Sie konnte das Jahr bis zur Eheschließung mit Lord Miles nicht abwarten, da sie aufgrund einer Liaison mit einem ihrer Verehrer ein Kind erwartete. Dieser war ein Colonel der Armee, was allerdings für Lord und Lady Pimberbrooke zu schäbig für die einzige Tochter war.
Aus irgendeinem Grund war Lady Catherine jedoch in den Colonel vernarrt. So wollten die beiden eigentlich die Entführung nutzen, um nach Gretna Green zu gelangen und dort unbemerkt zu heiraten. Da Lady Catherine aber Sorge hatte, dass ihre Eltern sie enterben würden, entwickelte sie den Plan mit der Lösegeldforderung, welche sie Josephine McMiller in die Schuhe schieben wollte.
Nachdem Lady Sherly das Lösegeld übergeben hatte, flohen die beiden nach Gretna Green, um zu heiraten. Dort fanden Lord Anthonys Beamte sie letztlich auch in den Flitterwochen. Frisch vermählt und noch glücklich miteinander.
Der Tod von Agnes war ein Unfall. Die vor der Schlange scheuenden Pferde waren zwar Teil des Fluchtplanes von Lady Catherine, aber dass die Zofe sich derart verletzte, hatte niemand gewollt.
„Wie bist du eigentlich auf die Idee gekommen, dass es sich nicht um ein Plan von Lady M. handelte?“, fragte Lady Gretchen am Ende von Lady Sherlys Ausführungen schließlich.
„Als wir dich gefunden haben, hast du uns sehr viel vom Tathergang erzählt, an das du dich später nicht mehr erinnern konntest.“, Lady Sherly nahm ihr kleines Heftchen aus ihrem Retikül und las Teile aus Lady Gretchens erster Befragung vor.
Ein dunkel gekleideter Mann hob Lady Catherine auf sein Pferd.
Ich muss Agnes helfen.
Ihr Pferd stieg als erstes hoch.
Wieso hat sie nicht gekämpft?
„Erst dachte ich, dein Satz „Wieso hat sie nicht gekämpft“ bezog sich auf Agnes und ihr scheuendes Pferd, doch das ergab keinen Sinn.
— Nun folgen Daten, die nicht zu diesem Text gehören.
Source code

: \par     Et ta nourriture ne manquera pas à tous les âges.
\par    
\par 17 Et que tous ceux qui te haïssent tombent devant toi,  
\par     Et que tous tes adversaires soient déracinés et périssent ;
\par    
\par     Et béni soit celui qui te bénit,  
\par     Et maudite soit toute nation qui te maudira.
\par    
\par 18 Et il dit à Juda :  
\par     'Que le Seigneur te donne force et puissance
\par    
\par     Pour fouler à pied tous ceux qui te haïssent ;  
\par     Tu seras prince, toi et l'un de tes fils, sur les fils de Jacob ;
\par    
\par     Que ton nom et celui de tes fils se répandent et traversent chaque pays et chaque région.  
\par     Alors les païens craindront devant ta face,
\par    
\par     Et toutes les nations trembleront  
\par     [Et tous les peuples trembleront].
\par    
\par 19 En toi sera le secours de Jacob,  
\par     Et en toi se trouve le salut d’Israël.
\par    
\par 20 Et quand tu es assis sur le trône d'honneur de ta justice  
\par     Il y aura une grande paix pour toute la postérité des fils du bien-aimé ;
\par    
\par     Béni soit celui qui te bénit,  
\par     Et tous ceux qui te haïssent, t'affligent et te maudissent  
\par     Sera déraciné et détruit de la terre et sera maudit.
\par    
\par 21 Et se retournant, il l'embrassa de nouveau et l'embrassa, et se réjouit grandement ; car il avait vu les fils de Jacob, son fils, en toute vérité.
Man kämpft nicht mit einem scheuenden Pferd, man versucht es zu beruhigen. Du als passionierte Reiterin würdest auch so etwas niemals sagen, also was konntest du gemeint haben? Natürlich konntest du dich dabei nur auf Lady Catherine beziehen. Sie hatte nicht gegen ihren Entführer gekämpft, denn sie kannte ihn.“, endete Lady Sherly mit ihren Erklärungen.
Lord Miles trat an sie heran und legte ihr dankbar eine Hand auf den Arm.